Companies such as Edenred and Benefex offer benefit management schemes which enable employers to select the benefits they want to offer their staff, and create a system for payroll deductions if they wish. Such firms typically have contacts with hundreds of retailers, so can provide a conduit to companies which can provide the perks and discounts you’re after.

Statutory Redundancy Payments

After two years’ continuous service all employees are eligible for a redundancy payment if you eliminate their position. The amount is based on employees’ length of service: those aged between 18 and 21 will receive half a week’s pay for every year of continuous service, staff between 22 and 40 will receive a week’s salary for every year, while those aged 41 and over can expect a week and a half’s pay for each year they have worked for you. However, the weekly entitlement is capped at £400 if you don’t want to pay the full amount. The first £30,000 of these payments will not be taxed.

Creative Schemes 

To ensure you get the most from your benefits package, it is vital it appeals to your employees. There is little point investing a great deal of time and money in a scheme if staff do not to use it. So a little creativity can go a long way.

Consider what your employees are most likely to value. Beers on a Friday, half a day’s leave to accompany a grandchild on their first day at school and even hugs and kisses are all offered in businesses like yours.

John Whiteley, renowned diversity expert and board member of BHr Consulting, advocates a creative approach: “Those sorts of policies are starting to differentiate the better employers.”

Tax-Relief Benefits

For tax purposes, the above options are all treated as benefits in kind and are taxed as employment income. But there are exceptions. Alastair Kendrick, director of employment tax services at Mazars, explains a range of benefits that qualify for tax relief.

“These are typically offered to staff through a process of salary sacrifice when an employee gives up the right to receive part of the salary due under their contract of employment. The sacrifice is made in return for the employer’s agreement to provide a benefit.” Before implementing any of these schemes, however, Kendrick recommends seeking professional advice “to ensure you are structuring it correctly”.
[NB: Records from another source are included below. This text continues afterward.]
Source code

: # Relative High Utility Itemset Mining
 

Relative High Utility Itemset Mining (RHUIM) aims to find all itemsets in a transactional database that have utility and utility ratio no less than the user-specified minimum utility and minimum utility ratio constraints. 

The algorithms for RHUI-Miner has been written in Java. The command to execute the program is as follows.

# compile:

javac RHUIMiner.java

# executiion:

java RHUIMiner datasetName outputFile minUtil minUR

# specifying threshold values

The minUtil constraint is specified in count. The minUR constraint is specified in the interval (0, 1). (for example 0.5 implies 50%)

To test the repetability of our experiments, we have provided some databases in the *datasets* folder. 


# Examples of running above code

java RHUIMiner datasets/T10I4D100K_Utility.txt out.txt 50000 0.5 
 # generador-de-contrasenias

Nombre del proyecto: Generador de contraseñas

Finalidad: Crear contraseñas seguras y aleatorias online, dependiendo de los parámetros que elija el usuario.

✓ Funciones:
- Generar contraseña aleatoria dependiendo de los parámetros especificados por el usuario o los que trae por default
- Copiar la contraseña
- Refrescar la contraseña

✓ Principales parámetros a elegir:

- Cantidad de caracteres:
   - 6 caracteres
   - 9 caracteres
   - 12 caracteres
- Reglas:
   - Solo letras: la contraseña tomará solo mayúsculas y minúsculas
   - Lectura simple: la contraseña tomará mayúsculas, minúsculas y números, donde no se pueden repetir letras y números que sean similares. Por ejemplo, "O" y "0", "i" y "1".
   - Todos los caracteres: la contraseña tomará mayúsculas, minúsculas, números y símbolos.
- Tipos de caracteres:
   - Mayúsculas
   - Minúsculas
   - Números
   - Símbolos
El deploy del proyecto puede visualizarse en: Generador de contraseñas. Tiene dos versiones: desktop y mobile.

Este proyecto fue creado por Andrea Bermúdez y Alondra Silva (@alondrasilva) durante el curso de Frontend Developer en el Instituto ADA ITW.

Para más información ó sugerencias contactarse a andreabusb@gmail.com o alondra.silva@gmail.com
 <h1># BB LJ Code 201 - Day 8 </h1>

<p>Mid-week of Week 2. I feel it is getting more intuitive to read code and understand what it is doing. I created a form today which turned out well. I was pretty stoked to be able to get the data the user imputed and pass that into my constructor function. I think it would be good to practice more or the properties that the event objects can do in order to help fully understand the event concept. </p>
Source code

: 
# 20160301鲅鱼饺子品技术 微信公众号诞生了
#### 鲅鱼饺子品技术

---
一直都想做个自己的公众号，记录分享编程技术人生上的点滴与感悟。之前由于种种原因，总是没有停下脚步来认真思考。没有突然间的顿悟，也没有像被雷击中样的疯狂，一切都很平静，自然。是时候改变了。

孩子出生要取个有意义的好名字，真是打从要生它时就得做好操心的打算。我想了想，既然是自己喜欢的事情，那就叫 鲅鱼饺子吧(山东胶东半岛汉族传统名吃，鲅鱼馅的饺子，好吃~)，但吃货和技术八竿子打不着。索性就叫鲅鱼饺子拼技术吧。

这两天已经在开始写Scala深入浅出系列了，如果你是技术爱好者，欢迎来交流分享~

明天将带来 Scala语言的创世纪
Elizabeth Graves, senior associate with the employment, pensions and benefits department at law firm Freshfields Bruckhaus Deringer, adds: “You want to ensure the terms of the arrangement are carefully drafted.” This should clearly set out who pays for what and what will happen if staff leave your employment or abuse the benefit.

Cycle to Work Scheme

This scheme enables employers to lease a bicycle to employees, usually for an 18-month period. The employee can then purchase the bicycle for a fair market payment at the end of the scheme. The initiative saves employees up to 40% in income tax, 11% on NI contributions, and employers can avoid VAT by claiming in the normal way.

For more information, please visit Cyclescheme – this contains all the relevant information you need on the scheme, and offers links to more than 1,800 bike retailers and distributors.

Childcare Provision

You can provide employees with £55 of childcare vouchers or employer-contracted childcare per week, tax and NI free. Further information on the voucher scheme is available from the Employers for Childcare website.
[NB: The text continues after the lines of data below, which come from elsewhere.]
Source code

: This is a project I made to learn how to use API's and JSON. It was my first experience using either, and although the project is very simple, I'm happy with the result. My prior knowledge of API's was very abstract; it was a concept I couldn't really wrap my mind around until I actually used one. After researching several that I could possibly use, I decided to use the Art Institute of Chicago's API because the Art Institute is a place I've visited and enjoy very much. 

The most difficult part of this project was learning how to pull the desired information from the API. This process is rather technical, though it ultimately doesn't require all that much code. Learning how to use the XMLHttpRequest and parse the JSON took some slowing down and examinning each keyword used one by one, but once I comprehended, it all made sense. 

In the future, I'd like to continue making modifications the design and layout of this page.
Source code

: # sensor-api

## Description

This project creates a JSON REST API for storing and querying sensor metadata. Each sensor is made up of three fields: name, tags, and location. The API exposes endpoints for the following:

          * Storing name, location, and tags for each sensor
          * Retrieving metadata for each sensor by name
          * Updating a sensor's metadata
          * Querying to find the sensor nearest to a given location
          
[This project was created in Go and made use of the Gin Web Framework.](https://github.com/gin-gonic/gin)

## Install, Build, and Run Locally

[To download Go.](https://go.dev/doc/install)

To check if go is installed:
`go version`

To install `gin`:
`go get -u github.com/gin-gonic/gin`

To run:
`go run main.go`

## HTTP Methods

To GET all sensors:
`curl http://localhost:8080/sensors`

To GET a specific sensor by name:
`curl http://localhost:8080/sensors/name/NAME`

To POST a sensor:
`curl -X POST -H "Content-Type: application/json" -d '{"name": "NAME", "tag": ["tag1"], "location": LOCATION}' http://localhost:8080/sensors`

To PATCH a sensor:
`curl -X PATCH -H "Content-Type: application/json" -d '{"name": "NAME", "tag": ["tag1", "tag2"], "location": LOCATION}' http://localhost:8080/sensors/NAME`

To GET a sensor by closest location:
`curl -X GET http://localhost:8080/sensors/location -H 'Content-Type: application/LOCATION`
Tax relief is also available on travel season ticket loans up to £5,000; £150 worth of pensions-related financial advice; staff parties and annual celebrations up to a limit of £150 per employee; corporate gifts up to the value of £250 and long service awards up to the value of £50.

With this number of options on offer deciding what to offer isn’t always easy. Hutchinson explains: “There isn’t really any limit to what you can put into a benefits package but you have to make it fit with your business strategy. If you put too many products into a scheme, it dilutes it slightly.” But get the mix right and you will benefit just as much as your employees.